The song has a beautiful melody, the notes are in the right place to enhance the dramatic, melancholy lyrical content, but still: that performance is decisive, as the the many unsuccessful covers demonstrate. The astute quote from T.S. Eliot (immature poets imitate, mature poets steal) also applies to musicians. The artists who try to imitate Dylan’s heartache (Lloyd Cole, My Morning Jacket, to name but two of the better-known) are whining, ruin a work of art. The colleagues who understand that they should not try to imitate Dylan, swing in the other direction, concentrate on the beauty of the composition and deliver a shiny, but flat, emotionless interpretation. Mary Lee’s Corvette, for example (on her otherwise beautiful integral live performance of Blood On The Tracks, 2002), and even the grandmaster of the Dylan interpreters, the Texan Jimmy LaFave, is brilliant, but sterile (Austin Skyline, 1992).

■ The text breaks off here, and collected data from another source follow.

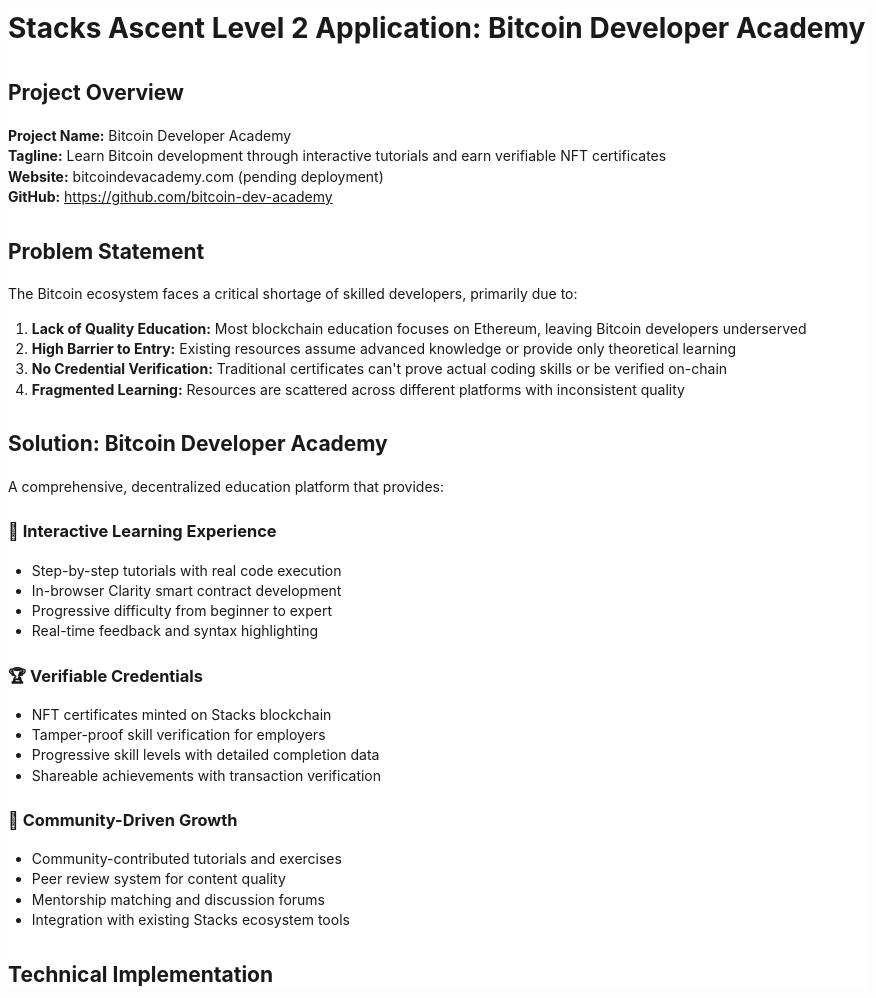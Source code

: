 # Stacks Ascent Level 2 Application: Bitcoin Developer Academy

## Project Overview

**Project Name:** Bitcoin Developer Academy  
**Tagline:** Learn Bitcoin development through interactive tutorials and earn verifiable NFT certificates  
**Website:** bitcoindevacademy.com (pending deployment)  
**GitHub:** https://github.com/bitcoin-dev-academy  

## Problem Statement

The Bitcoin ecosystem faces a critical shortage of skilled developers, primarily due to:

1. **Lack of Quality Education:** Most blockchain education focuses on Ethereum, leaving Bitcoin developers underserved
2. **High Barrier to Entry:** Existing resources assume advanced knowledge or provide only theoretical learning
3. **No Credential Verification:** Traditional certificates can't prove actual coding skills or be verified on-chain
4. **Fragmented Learning:** Resources are scattered across different platforms with inconsistent quality

## Solution: Bitcoin Developer Academy

A comprehensive, decentralized education platform that provides:

### 🎯 **Interactive Learning Experience**
- Step-by-step tutorials with real code execution
- In-browser Clarity smart contract development
- Progressive difficulty from beginner to expert
- Real-time feedback and syntax highlighting

### 🏆 **Verifiable Credentials**
- NFT certificates minted on Stacks blockchain
- Tamper-proof skill verification for employers
- Progressive skill levels with detailed completion data
- Shareable achievements with transaction verification

### 🌟 **Community-Driven Growth**
- Community-contributed tutorials and exercises
- Peer review system for content quality
- Mentorship matching and discussion forums
- Integration with existing Stacks ecosystem tools

## Technical Implementation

The most enjoyable are the artists who only cherry pick the best bits, and stay far away from the pangs of love. The collective Zita Swoon from Antwerp (who already produced a attractive “Series Of Dreams”) performs live a dreamy, hushed version which puts emphasis on the music, not on the lyrics. This is even more true for Dave’s True Story, a jazz/pop band from New York that chooses a Steely Dan approach on their fascinating tribute project Simple Twist Of Fate (2005), an album with seven jazzy Dylancovers. Only “It’s All Over Now, Baby Blue” really does not fit in with the languid, nonchalant jazz arrangement, but the combo does produce, by far, the most beautiful cover of “You’re A Big Girl Now”. Two of them, even – the radio edit is slightly more compelling. Opening with a rustling cymbal – I’m back in the rain.